To find out more about scientific sampling strategies, go to #Advanced.
“You should look at this section if you are already familiar with how to undertake sampling and would like more technical details.”
High quality, representative samples improve the reliability and precision of assessment results. Good sampling design involves a number of steps, and some of the critical ones are identified here. Many of these involve judgement calls, and the purpose of the assessment programme should be the key factor in making these decisions.
Defining the target population–This should be very precise, for example ‘Grade 5 students who are taught in the official language of state X’. The population definition should take account of the information available. If, for example, there is no up to date information on what language students are taught in, then this would not be a useful definition.
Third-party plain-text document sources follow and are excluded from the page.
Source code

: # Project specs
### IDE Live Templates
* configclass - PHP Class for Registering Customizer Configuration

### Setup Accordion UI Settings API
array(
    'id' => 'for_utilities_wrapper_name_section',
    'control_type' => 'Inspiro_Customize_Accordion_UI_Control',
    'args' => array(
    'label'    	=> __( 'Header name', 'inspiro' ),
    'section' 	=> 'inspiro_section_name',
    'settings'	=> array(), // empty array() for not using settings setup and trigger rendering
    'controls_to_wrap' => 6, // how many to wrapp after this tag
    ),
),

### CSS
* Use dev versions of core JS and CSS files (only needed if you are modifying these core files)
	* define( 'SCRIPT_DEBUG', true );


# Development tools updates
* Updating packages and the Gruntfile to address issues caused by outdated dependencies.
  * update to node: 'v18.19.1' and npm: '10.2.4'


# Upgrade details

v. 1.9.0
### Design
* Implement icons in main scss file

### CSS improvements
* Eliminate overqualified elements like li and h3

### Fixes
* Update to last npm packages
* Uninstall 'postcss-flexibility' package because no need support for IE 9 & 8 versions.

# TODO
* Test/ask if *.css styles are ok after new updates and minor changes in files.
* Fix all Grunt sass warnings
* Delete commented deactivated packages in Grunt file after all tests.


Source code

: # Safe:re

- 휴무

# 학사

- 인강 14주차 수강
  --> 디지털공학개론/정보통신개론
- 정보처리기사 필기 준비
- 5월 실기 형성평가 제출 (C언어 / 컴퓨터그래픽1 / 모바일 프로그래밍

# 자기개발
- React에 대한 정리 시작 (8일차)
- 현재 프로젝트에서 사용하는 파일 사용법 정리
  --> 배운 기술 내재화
Coverage and Exclusions–It may not be possible to have complete coverage of a target population, for example if there is a conflict or for practical reasons. If students, schools or districts are excluded then this needs to be defined, and included in reporting. For example, schools with less than ten students might be excluded if the cost of including them outweighs the benefits of doing so. Generally, at least 95% of the target population should be included.
Sampling methodology–Probability sampling methods such as simple-and complex-random-sampling are those in which each element of the target population has a known, non-zero probability of selection and where there is no systematic bias. Cluster sampling, stratification and sample weighting are components of complex random sampling and are common in assessment programmes where there may be a desire to over-or under-represent certain sub-populations. Stratification can be explicit or implicit. Common explicit strata are state or region and common implicit strata are gender or school type.
Multi-stage sampling–This is commonly used in large-scale assessment programmes. For example, in a two-stage sampling design schools are selected first, and then students or classes selected within schools. This is both cost effective and also allows for multi-level analyses of data but a large sample size is required than in a simple random sample.
Sample size–There are many factors to consider in calculating the sample size but ideally a 95% confidence interval for all relevant estimates is obtained. In a simple random sample, this degree of statistical precision translates to a minimum of 400 students per assessment item for student-level estimates. Complex sampling and analysis designs require compensation for design effects such as clustering to achieve the same precision.
Sampling frame–This should provide as complete coverage of the target population as possible, but its construction depends on the availability of information. It should include a unique school identifier, entries for all explicit and implicit variables and a suitable measure of size such as student enrolment in target classes. It is important to identify substitute schools and/or students if the sampled ones cannot-or refuse-to participate.
Minimising bias-Response rates should be as high as possible to avoid non-response bias resulting from differences between students who participated versus those who did not which can undermine the generalisability of results and lead to misleading inferences.
Sampling weights–These are used to account for stratification or disproportional probabilities of selection of subgroups; to adjust for non-response and non-coverage of the population; to adjust the weighted sample distribution for key variables of interest and to make the sample conform to a known population distribution. Weights are used to estimate population characteristics of interest and in the estimation of the sampling errors of the estimates generated.